Die Neuköllner Oper hatte, nach über 170 Ur- und Erstaufführungen seit der Gründung kein Wunder, nie Berührungsängste und war stets dem Cross Over zugetan. Für John von Düffel und Fabian Gerhardt schienen sich die Songs geradezu zwanglos zu einer Geschichte zu fügen, der eines Nachtschwärmers, der nicht nur das Bewusstsein nach durchfeierter Nacht verliert, sondern auch Personalausweis und Smart-Phon und damit seine Identität. Rabiat wird er im Krankenhaus behandelt, verliert sich in Träume und Halluzinationen, in denen ihm die längst verlorenen gegangene Frau und der seit zehn Jahren tote Freund begegnen, aber auch ein Affenkönig, nachdem er selbst von der überrobusten Krankenschwester zum Affen erklärt wurde. Realität und Traum überschneiden einander, und es bleibt offen, was das eine und was das andere ist. „Ein Trip mit den Songs von Peter Fox‘ „Stadtaffe“ nennt sich die Unternehmung, die kein Musical sein will und dessen vorhersehbares happy end auch ebenso vermeidet wie die Gefälligkeit der Gattung. Das vorwiegend jugendliche Publikum reagierte voraussehbar so, als sehe es sich selbst auf der Bühne und brach am Ende in großen Jubel aus.
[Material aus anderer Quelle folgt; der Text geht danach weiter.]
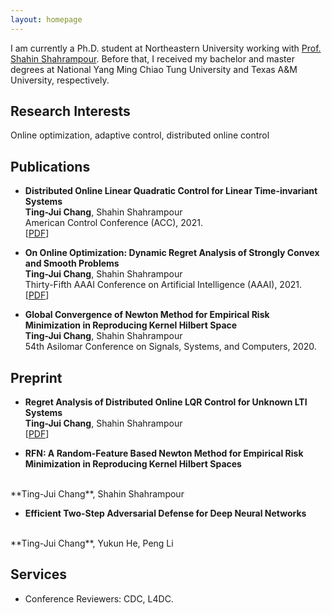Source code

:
 ```yaml
---
layout: homepage
---
```


I am currently a Ph.D. student at Northeastern University working with [Prof. Shahin Shahrampour](https://shahrampour.sites.northeastern.edu/). Before that, I received my bachelor and master degrees at National Yang Ming Chiao Tung University and Texas A&M University, respectively.

## Research Interests

Online optimization, adaptive control, distributed online control


## Publications

- **Distributed Online Linear Quadratic Control for Linear Time-invariant Systems**
  <br>
  **Ting-Jui Chang**, Shahin Shahrampour
  <br>
  American Control Conference (ACC), 2021.
  <br>
  [[PDF](https://arxiv.org/abs/2009.13749)]

- **On Online Optimization: Dynamic Regret Analysis of Strongly Convex and Smooth Problems**
  <br>
  **Ting-Jui Chang**, Shahin Shahrampour
  <br>
  Thirty-Fifth AAAI Conference on Artificial Intelligence (AAAI), 2021.
  <br>
  [[PDF](https://ojs.aaai.org/index.php/AAAI/article/view/16858)]

- **Global Convergence of Newton Method for Empirical Risk Minimization in Reproducing Kernel 
Hilbert Space**
  <br>
  **Ting-Jui Chang**, Shahin Shahrampour
  <br>
  54th Asilomar Conference on Signals, Systems, and Computers, 2020.
  <br>
 
## Preprint

- **Regret Analysis of Distributed Online LQR Control for Unknown LTI Systems**
  <br>
  **Ting-Jui Chang**, Shahin Shahrampour
  <br>
  [[PDF](https://arxiv.org/abs/2105.07310)]
  
 - **RFN: A Random-Feature Based Newton Method for Empirical Risk Minimization in Reproducing 
Kernel Hilbert Spaces**
  <br>
  **Ting-Jui Chang**, Shahin Shahrampour
  
 - **Efficient Two-Step Adversarial Defense for Deep Neural Networks**
  <br>
  **Ting-Jui Chang**, Yukun He, Peng Li

## Services

- Conference Reviewers: CDC, L4DC.

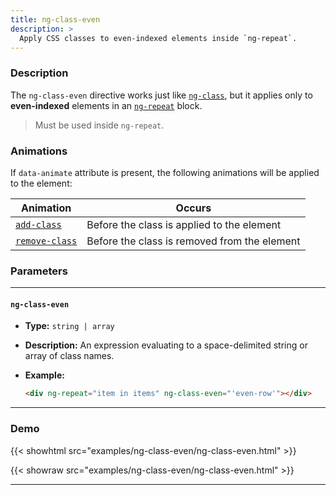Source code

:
 ```yaml
---
title: ng-class-even
description: >
  Apply CSS classes to even-indexed elements inside `ng-repeat`.
---
```


### Description

The `ng-class-even` directive works just like [`ng-class`](./class), but it
applies only to **even-indexed** elements in an [`ng-repeat`](../repeat) block.

> Must be used inside `ng-repeat`.

### Animations

If `data-animate` attribute is present, the following animations will be applied
to the element:

| Animation                               | Occurs                                       |
| --------------------------------------- | -------------------------------------------- |
| [`add-class`](../../service/animate)    | Before the class is applied to the element   |
| [`remove-class`](../../service/animate) | Before the class is removed from the element |

### Parameters

---

#### `ng-class-even`

- **Type:** `string | array`
- **Description:** An expression evaluating to a space-delimited string or array
  of class names.
- **Example:**

  ```html
  <div ng-repeat="item in items" ng-class-even="'even-row'"></div>
  ```

---

### Demo

{{< showhtml src="examples/ng-class-even/ng-class-even.html" >}}

{{< showraw src="examples/ng-class-even/ng-class-even.html" >}}

---
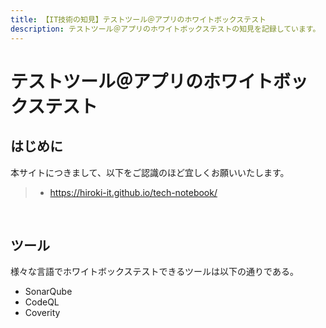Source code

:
 ```yaml
---
title: 【IT技術の知見】テストツール＠アプリのホワイトボックステスト
description: テストツール＠アプリのホワイトボックステストの知見を記録しています。
---
```


# テストツール＠アプリのホワイトボックステスト

## はじめに

本サイトにつきまして、以下をご認識のほど宜しくお願いいたします。

> - https://hiroki-it.github.io/tech-notebook/

<br>

## ツール

様々な言語でホワイトボックステストできるツールは以下の通りである。

- SonarQube
- CodeQL
- Coverity

<br>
Die Bühne von Michael Graessner zeigt ein Krankenzimmer mit schiefen Wänden, symbolisch für die Verrückt-heit des F., mit dessen Initiale offensichtlich Peter Fox gemeint ist. Seile und kleine Podeste überspannen die Bühne und geben den Mitwirkenden reichlich Gelegenheit zu äffischem Gebaren, die sie mit geradezu akrobatischen Fähigkeiten wahrnehmen. Im Hintergrund und an den Bühnenseiten laufen Filmsequenzen von Vincent Stefan, die nie Selbstzweck, sondern stets passend zur jeweiligen Situation sind, eingeschlossen die Wirkung von reichlich genossenem Rauschgift. Bereits das Album, an dem das Filmorchester Babelsberg mitwirkte, wartete mit einer für diese Musik ungewöhnlichen Orchestrierung auf. An der Neuköllner Oper gibt es neben Keyboard und Drums ein Streichquartett, die Arrangements stammen von Fred Sauer, der auch die musikalische Leitung übernommen hat, neben den vom Schlagzeug bestimmten Teilen kommen so auch mehr ätherische Klänge zur Geltung. Fabian Gerhardt hat auch die Inszenierung übernommen und sorgt für einen pausenlosen, temperamentvollen, doppelbödigen, zwielichtigen und stets interessant bleibenden Abend von anderthalb Stunden Dauer.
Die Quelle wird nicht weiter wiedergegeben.